WASHINGTON, May 31, 2016 /PRNewswire/ -- The XBRL US Data Quality Committee (DQC) today announced that overall, by using its first set of validation rules, filers reduced the number of errors in their filings for the data covered by those rules by 64 percent in the first quarter of 2016 as compared to the first quarter of 2015. Large accelerated filers had a 70 percent decrease in the number of errors, while smaller companies had a 60 percent decrease.
The DQC's validation rules – which enabled validation of more than 1.9 million data points in the first quarter of 2016 – are designed to help public companies detect inconsistencies or errors in their XBRL-formatted financial data. The rules identify potential errors (i.e.,incorrect negative values, improper value relationships between elements, and incorrect dates) that impede automated processing and analysis of the data. The DQC approved the rules in November 2015 after a 60-day public review, and they became effective January 1, 2016.
"The early success of the DQC's validation rules in reducing errors is the first step in its mission to improve the usability of XBRL data," said Mike Starr, Chairman of the DQC. "We expect that as more registrants use these rules, we will see a further decrease in the number of errors in the data covered by the DQC's rules."

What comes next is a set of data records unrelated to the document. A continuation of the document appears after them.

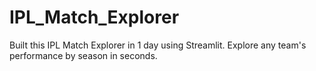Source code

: # IPL_Match_Explorer
Built this IPL Match Explorer in 1 day using Streamlit. Explore any team's performance by season in seconds.
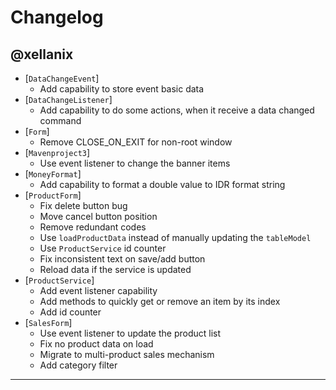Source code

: # Changelog

## @xellanix
- [`DataChangeEvent`]
    - Add capability to store event basic data
- [`DataChangeListener`]
    - Add capability to do some actions, when it receive a data changed command
- [`Form`]
    - Remove CLOSE_ON_EXIT for non-root window
- [`Mavenproject3`]
    - Use event listener to change the banner items
- [`MoneyFormat`]
    - Add capability to format a double value to IDR format string
- [`ProductForm`]
    - Fix delete button bug
    - Move cancel button position
    - Remove redundant codes
    - Use `loadProductData` instead of manually updating the `tableModel`
    - Use `ProductService` id counter
    - Fix inconsistent text on save/add button
    - Reload data if the service is updated
- [`ProductService`]
    - Add event listener capability
    - Add methods to quickly get or remove an item by its index
    - Add id counter
- [`SalesForm`]
    - Use event listener to update the product list
    - Fix no product data on load
    - Migrate to multi-product sales mechanism
    - Add category filter
---

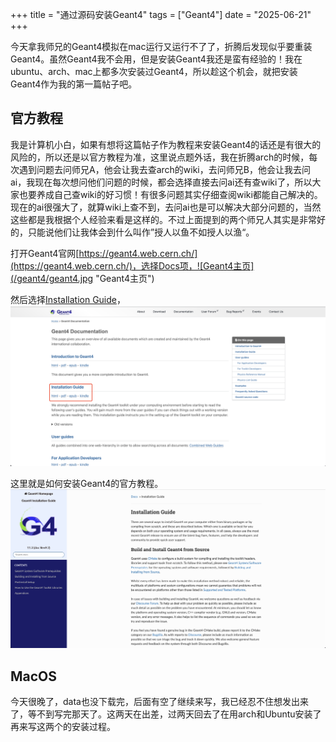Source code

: +++
title = "通过源码安装Geant4"
tags = ["Geant4"]
date = "2025-06-21"
+++

今天拿我师兄的Geant4模拟在mac运行又运行不了了，折腾后发现似乎要重装Geant4。虽然Geant4我不会用，但是安装Geant4我还是蛮有经验的！我在ubuntu、arch、mac上都多次安装过Geant4，所以趁这个机会，就把安装Geant4作为我的第一篇帖子吧。

## 官方教程
我是计算机小白，如果有想将这篇帖子作为教程来安装Geant4的话还是有很大的风险的，所以还是以官方教程为准，这里说点题外话，我在折腾arch的时候，每次遇到问题去问师兄A，他会让我去查arch的wiki，去问师兄B，他会让我去问ai，我现在每次想问他们问题的时候，都会选择直接去问ai还有查wiki了，所以大家也要养成自己查wiki的好习惯！有很多问题其实仔细查阅wiki都能自己解决的。现在的ai很强大了，就算wiki上查不到，去问ai也是可以解决大部分问题的，当然这些都是我根据个人经验来看是这样的。不过上面提到的两个师兄人其实是非常好的，只能说他们让我体会到什么叫作”授人以鱼不如授人以渔“。

打开Geant4官网[https://geant4.web.cern.ch/](https://geant4.web.cern.ch/)，选择Docs项，![Geant4主页](/geant4/geant4.jpg "Geant4主页")

然后选择[Installation Guide](https://geant4-userdoc.web.cern.ch/UsersGuides/InstallationGuide/html/index.html)，![docs](/geant4/docs.png "docs")

这里就是如何安装Geant4的官方教程。![installation](/geant4/installationGuide.png "installation")

## MacOS

今天很晚了，data也没下载完，后面有空了继续来写，我已经忍不住想发出来了，等不到写完那天了。这两天在出差，过两天回去了在用arch和Ubuntu安装了再来写这两个的安装过程。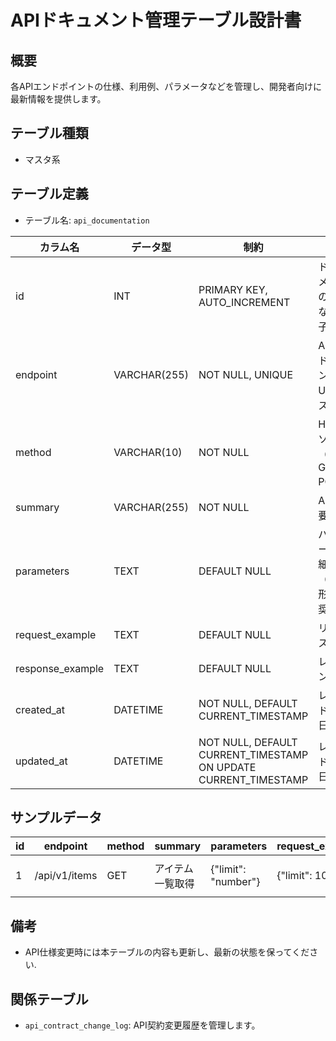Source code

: # APIドキュメント管理テーブル設計書

## 概要
各APIエンドポイントの仕様、利用例、パラメータなどを管理し、開発者向けに最新情報を提供します。

## テーブル種類
- マスタ系

## テーブル定義
- テーブル名: `api_documentation`

| カラム名         | データ型      | 制約                                      | 説明                                          |
|------------------|---------------|-------------------------------------------|-----------------------------------------------|
| id               | INT           | PRIMARY KEY, AUTO_INCREMENT               | ドキュメントの一意な識別子                      |
| endpoint         | VARCHAR(255)  | NOT NULL, UNIQUE                          | APIエンドポイントのURLパス                     |
| method           | VARCHAR(10)   | NOT NULL                                  | HTTPメソッド（例: GET, POST）                  |
| summary          | VARCHAR(255)  | NOT NULL                                  | APIの概要説明                                  |
| parameters       | TEXT          | DEFAULT NULL                              | パラメータ詳細（JSON形式推奨）                 |
| request_example  | TEXT          | DEFAULT NULL                              | リクエスト例                                   |
| response_example | TEXT          | DEFAULT NULL                              | レスポンス例                                   |
| created_at       | DATETIME      | NOT NULL, DEFAULT CURRENT_TIMESTAMP       | レコード作成日時                              |
| updated_at       | DATETIME      | NOT NULL, DEFAULT CURRENT_TIMESTAMP ON UPDATE CURRENT_TIMESTAMP | レコード更新日時      |

## サンプルデータ
| id | endpoint      | method | summary          | parameters               | request_example   | response_example   | created_at           |
|----|---------------|--------|------------------|--------------------------|-------------------|--------------------|----------------------|
| 1  | /api/v1/items | GET    | アイテム一覧取得 | {"limit": "number"}      | {"limit": 10}     | {"items": []}      | 2023-10-01 00:00:00  |

## 備考
- API仕様変更時には本テーブルの内容も更新し、最新の状態を保ってください.

## 関係テーブル
- `api_contract_change_log`: API契約変更履歴を管理します。
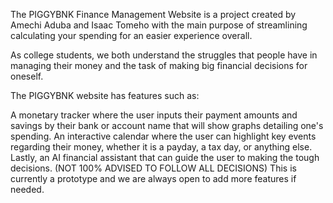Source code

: The PIGGYBNK Finance Management Website is a project created by Amechi Aduba and Isaac Tomeho with the main purpose of streamlining calculating your spending for an easier experience overall.

As college students, we both understand the struggles that people have in managing their money and the task of making big financial decisions for oneself.

The PIGGYBNK website has features such as:

A monetary tracker where the user inputs their payment amounts and savings by their bank or account name that will show graphs detailing one's spending.
An interactive calendar where the user can highlight key events regarding their money, whether it is a payday, a tax day, or anything else.
Lastly, an AI financial assistant that can guide the user to making the tough decisions. (NOT 100% ADVISED TO FOLLOW ALL DECISIONS)
This is currently a prototype and we are always open to add more features if needed.
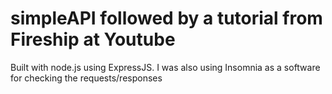 # simpleAPI followed by a tutorial from Fireship at Youtube
Built with node.js using ExpressJS. 
I was also using Insomnia as a software for checking the requests/responses
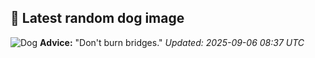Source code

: ## 🐶 Latest random dog image
![Dog](https://images.dog.ceo/breeds/labradoodle/labradoodle-forrest.jpg)
**Advice:** "Don't burn bridges."
*Updated: 2025-09-06 08:37 UTC*
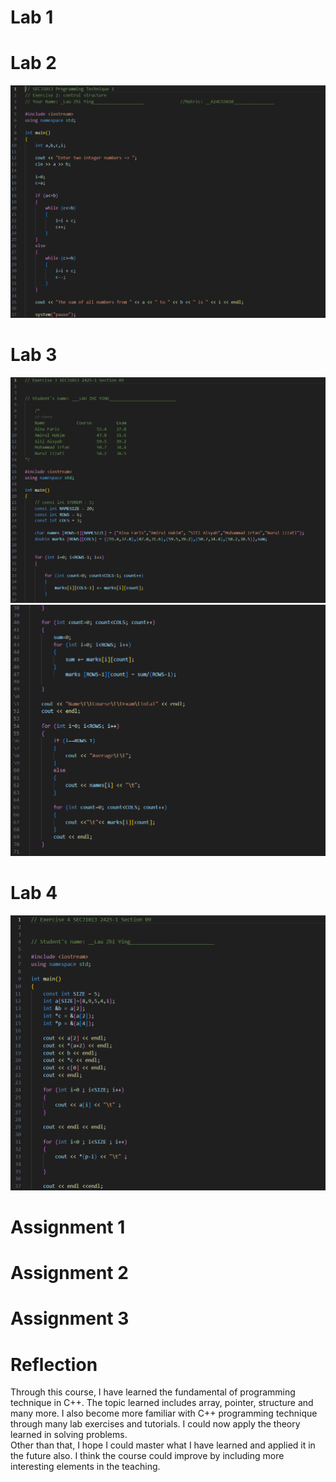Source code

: # Lab 1

# Lab 2
![](https://github.com/LauZhiYing/Programming-Technique-I/blob/main/Lab%20Exercise2.png)
# Lab 3
![](https://github.com/LauZhiYing/Programming-Technique-I/blob/main/Lab%20Exercise3(1).png)
![](https://github.com/LauZhiYing/Programming-Technique-I/blob/main/Lab%20Exercise3(2).png)
# Lab 4
![](https://github.com/LauZhiYing/Programming-Technique-I/blob/main/Lab%20Exercise%204.png)
# Assignment 1
# Assignment 2
# Assignment 3
# Reflection
Through this course, I have learned the fundamental of programming technique in C++. The topic learned includes array, pointer, structure and many more. I also become more familiar with C++ programming technique through many lab exercises and tutorials.  I could now apply the theory learned in solving problems.                                    
Other than that, I hope I could master what I have learned and applied it in the future also. I think the course could improve by including more interesting elements in the teaching.
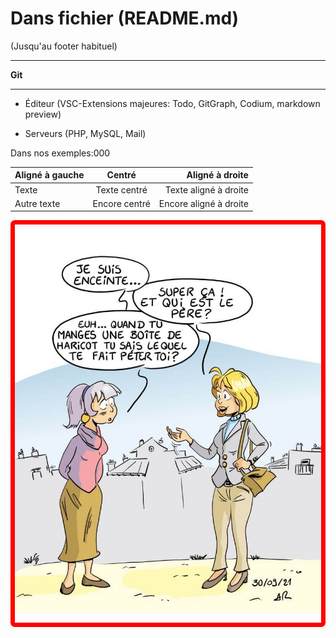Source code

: # Dans fichier (README.md)

(Jusqu'au footer habituel)

---

**Git**

---

  - Éditeur (VSC-Extensions majeures: Todo, GitGraph, Codium, markdown preview)

  - Serveurs (PHP, MySQL, Mail)

Dans nos exemples:000

| Aligné à gauche |    Centré     |        Aligné à droite |
|:----------------|:-------------:|-----------------------:|
| Texte           | Texte centré  |  Texte aligné à droite |
| Autre texte     | Encore centré | Encore aligné à droite |

<div style="text-align: center; margin: 0 auto; border-radius: 7px; border: 7px solid red;">

![Qu'apporte un haricot...?](../../../../../public/assets/haricot.jpg)

</div>

<!-- ![Qu'apporte un haricot...?](./assets/haricot.jpg) -->
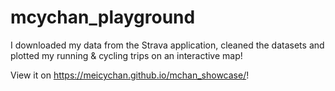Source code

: # mcychan_playground

I downloaded my data from the Strava application, cleaned the datasets and plotted my running & cycling trips on an interactive map!

View it on https://meicychan.github.io/mchan_showcase/!
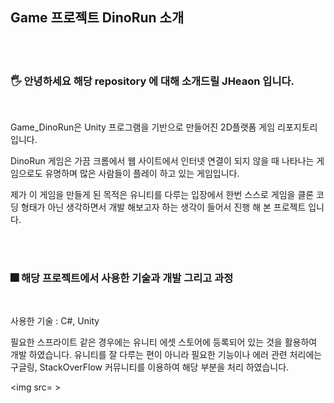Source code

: ## Game 프로젝트 DinoRun 소개 

<br><br>

### 🖐️ 안녕하세요 해당 repository 에 대해 소개드릴 JHeaon 입니다. 

<br>

Game_DinoRun은 Unity 프로그램을 기반으로 만들어진 2D플랫폼 게임 리포지토리 입니다.

DinoRun 게임은 가끔 크롬에서 웹 사이트에서 인터넷 연결이 되지 않을 때 나타나는 게임으로도 유명하며 많은 사람들이 플레이 하고 있는 게임입니다. 

 제가 이 게임을 만들게 된 목적은 유니티를 다루는 입장에서 한번 스스로 게임을 클론 코딩 형태가 아닌 생각하면서 개발 해보고자 하는 생각이 들어서 진행 해 본 프로젝트 입니다. 
  <br>

<br><br>

### 🎆 해당 프로젝트에서 사용한 기술과 개발 그리고 과정

<br>

사용한 기술 :  C#, Unity 

 필요한 스프라이트 같은 경우에는 유니티 에셋 스토어에 등록되어 있는 것을 활용하여 개발 하였습니다. 유니티를 잘 다루는 편이 아니라 필요한 기능이나 에러 관련 처리에는 구글링, StackOverFlow 커뮤니티를 이용하여 해당 부분을 처리 하였습니다. 

 <img src= >







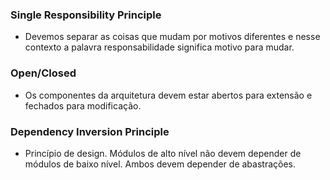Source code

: ### Single Responsibility Principle

- Devemos separar as coisas que mudam por motivos diferentes e nesse contexto a palavra responsabilidade significa motivo para mudar.

### Open/Closed

- Os componentes da arquitetura devem estar abertos para extensão e fechados para modificação.

### Dependency Inversion Principle

- Princípio de design. Módulos de alto nível não devem depender de módulos de baixo nível. Ambos devem depender de abastrações.
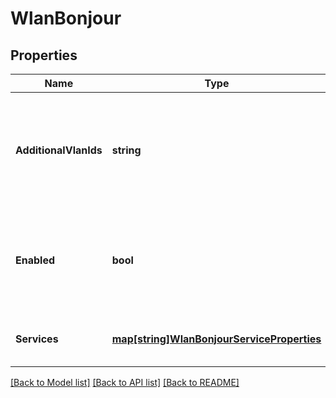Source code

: # WlanBonjour

## Properties
Name | Type | Description | Notes
------------ | ------------- | ------------- | -------------
**AdditionalVlanIds** | **string** | comma sperated list of additional VLAN IDs (on the LAN side or from other WLANs) should we be forwarding bonjour queries/responses | [default to null]
**Enabled** | **bool** | whether to enable bonjour for this WLAN. Once enabled, limit_bcast is assumed true, allow_mdns is assumed false | [optional] [default to false]
**Services** | [**map[string]WlanBonjourServiceProperties**](wlan_bonjour_service_properties.md) | what services are allowed.  Property key is the service name | [default to null]

[[Back to Model list]](../README.md#documentation-for-models) [[Back to API list]](../README.md#documentation-for-api-endpoints) [[Back to README]](../README.md)


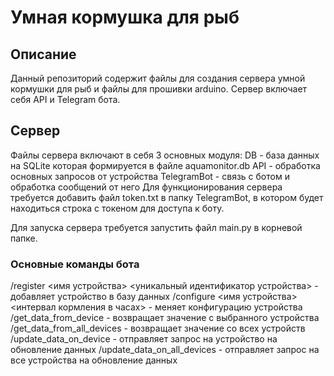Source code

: # Умная кормушка для рыб
## Описание
Данный репозиторий содержит файлы для создания сервера умной кормушки для рыб и файлы для прошивки arduino. Сервер включает себя API и Telegram бота. 

## Сервер
Файлы сервера включают в себя 3 основных модуля:
DB - база данных на SQLite которая формируется в файле aquamonitor.db
API - обработка основных запросов от устройства
TelegramBot - связь с ботом и обработка сообщений от него
Для функционирования сервера требуется добавить файл token.txt в папку TelegramBot, в котором будет находиться строка с токеном для доступа к боту.

Для запуска сервера требуется запустить файл main.py в корневой папке.
### Основные команды бота
/register <имя устройства> <уникальный идентификатор устройства> - добавляет устройство в базу данных
/configure <имя устройства> <интервал кормления в часах> - меняет конфигурацию устройства
/get_data_from_device - возвращает значение с выбранного устройства
/get_data_from_all_devices - возвращает значение со всех устройств
/update_data_on_device - отправляет запрос на устройство на обновление данных
/update_data_on_all_devices - отправляет запрос на все устройства на обновление данных
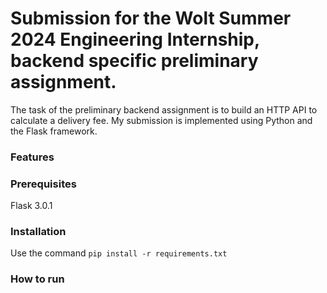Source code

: # Submission for the Wolt Summer 2024 Engineering Internship, backend specific preliminary assignment.

The task of the preliminary backend assignment is to build an HTTP API to calculate a delivery fee. My submission is implemented using Python and the Flask framework.

### Features


### Prerequisites
Flask 3.0.1

### Installation
Use the command `pip install -r requirements.txt`

### How to run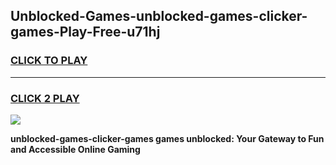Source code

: 
## Unblocked-Games-unblocked-games-clicker-games-Play-Free-u71hj
<h3>
<a href="https://premium76.site?title=unblocked-games-clicker-games&ref=18A1">CLICK TO PLAY</a></h3>
<hr>

<h3>
<a href="https://premium76.site?title=unblocked-games-clicker-games&ref=18A1">CLICK 2 PLAY</a>
  
</h3>

<a href="https://premium76.site?title=unblocked-games-clicker-games&ref=18A1"><img src="https://clearcache.store/games.png"></a>


**unblocked-games-clicker-games games unblocked: Your Gateway to Fun and Accessible Online Gaming**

"We're pleased that we now have clear evidence that filers are actively embracing the new data quality rules. Greater consistency and quality in XBRL-formatted financials significantly improves investor access to financial data," said Craig Lewis, Professor of Finance, Vanderbilt University, and former SEC Chief Economist.
The DQC will publish a second release of guidance and validation rules for public comment next week. In addition, the DQC plans to issue for public comment a discussion document later in June that will be the first of a series on a proposed framework for element selection and extension use.
"Compliance with the proposed framework would improve the element-selection process, constrain the use of extensions and eliminate unnecessary extensions," added Starr. "The use of unnecessary extensions has been one of the major reasons that data aggregators and investors have not moved from manual to automated processing and analysis of XBRL data."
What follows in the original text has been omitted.